In 2021, Butler hosted the UK edition of MTV's alongside Julie Adenuga.[20] [21] [22] In May 2022, a second series of Catfish UK was announced with YouTube personality Nella Rose joining Butler as a new co-host in place of Julie Adenuga.[23]
In October 2023, it was announced Butler had a new documentary on Channel 4 called The Great Amazon Heist all about the company Amazon.[24] The film includes a stunt where Butler collects discarded bottles of urine from Amazon drivers, and sells the contents as a "bitter lemon" drink, manipulating the listing to become a #1 bestseller.[25] [26] It also features a segment where Butler gets a job and works undercover at the Amazon fulfilment centre in Coventry, England until he is discovered.[27] The documentary was generally well reviewed, received five out of five stars in the Daily Telegraph[28] and four out of five stars in The Guardian.[29] He was interviewed by comedian Tim Heidecker on his podcast Office Hours while promoting The Great Amazon Heist.
In December 2018, he announced his debut book How to Bullsh*t Your Way To Number 1 in an interview with Forbes.
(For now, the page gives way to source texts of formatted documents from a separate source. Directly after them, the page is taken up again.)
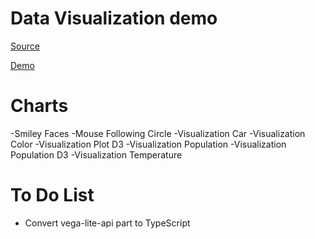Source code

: # Data Visualization demo

[Source](https://www.youtube.com/watch?v=2LhoCfjm8R4)

[Demo](https://samgliu.github.io/data_visualization_demo/)

# Charts
-Smiley Faces
-Mouse Following Circle
-Visualization Car
-Visualization Color
-Visualization Plot D3
-Visualization Population
-Visualization Population D3
-Visualization Temperature

# To Do List
- Convert vega-lite-api part to TypeScript
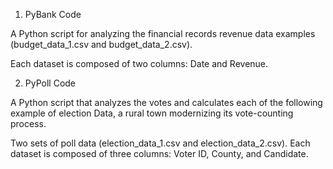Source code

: 1. PyBank Code

A Python script for analyzing the financial records revenue data examples (budget_data_1.csv and budget_data_2.csv).

Each dataset is composed of two columns: Date and Revenue.



2. PyPoll Code

A Python script that analyzes the votes and calculates each of the following example of election Data, a rural town modernizing its vote-counting process.

Two sets of poll data (election_data_1.csv and election_data_2.csv). Each dataset is composed of three columns: Voter ID, County, and Candidate.
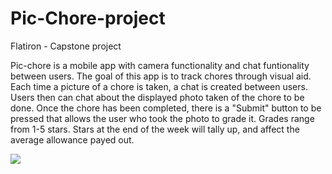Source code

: # Pic-Chore-project
Flatiron - Capstone project

Pic-chore is a mobile app with camera functionality and chat funtionality between users. The goal of this app is to track chores through visual aid. Each time a picture of a chore is taken, a chat is created between users. Users then can chat about the displayed photo taken of the chore to be done. Once the chore has been completed, there is a "Submit" button to be pressed that allows the user who took the photo to grade it. Grades range from 1-5 stars. Stars at the end of the week will tally up, and affect the average allowance payed out. 

<!-- ![alt text](http://url/to/img.png) -->
<!-- <img src= 'https://encrypted-tbn0.gstatic.com/images?q=tbn:ANd9GcR3GPLyx7b78TAprDoxVlyA10ZUHD-C-aP4wg&usqp=CAU'> -->
<img src= 'ImageCopy.jpg'>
On the date of the book's release, Oobah said in an interview with Robin Young on NPR that the book was less about success and more about helping people to not be inhibited.[30] The book reached first place in a US book chart,[31] #1 Humor in USA TODAY for the week of April 29, 2019 and was #8 on the Los Angeles Times paperback non-fiction chart in July 2019.
Butler received three awards in 2018 - one from the British Society of Magazine Editors for Best Content Idea 2018, Video Project of the Year from the British Media Awards, and another from the DRUM Agency for Content Creator of the Year 2018,[32] which he sent a Norwegian stand-in to accept, and nobody realised. Butler also received a 2019 Webby Award, using an AI to write his acceptance speech at the ceremony at Cipriani in New York.[33] In July 2023 he won Best Male Personality ‘23 at the National Reality TV Awards (NRTAs) for his work on Catfish UK.[34]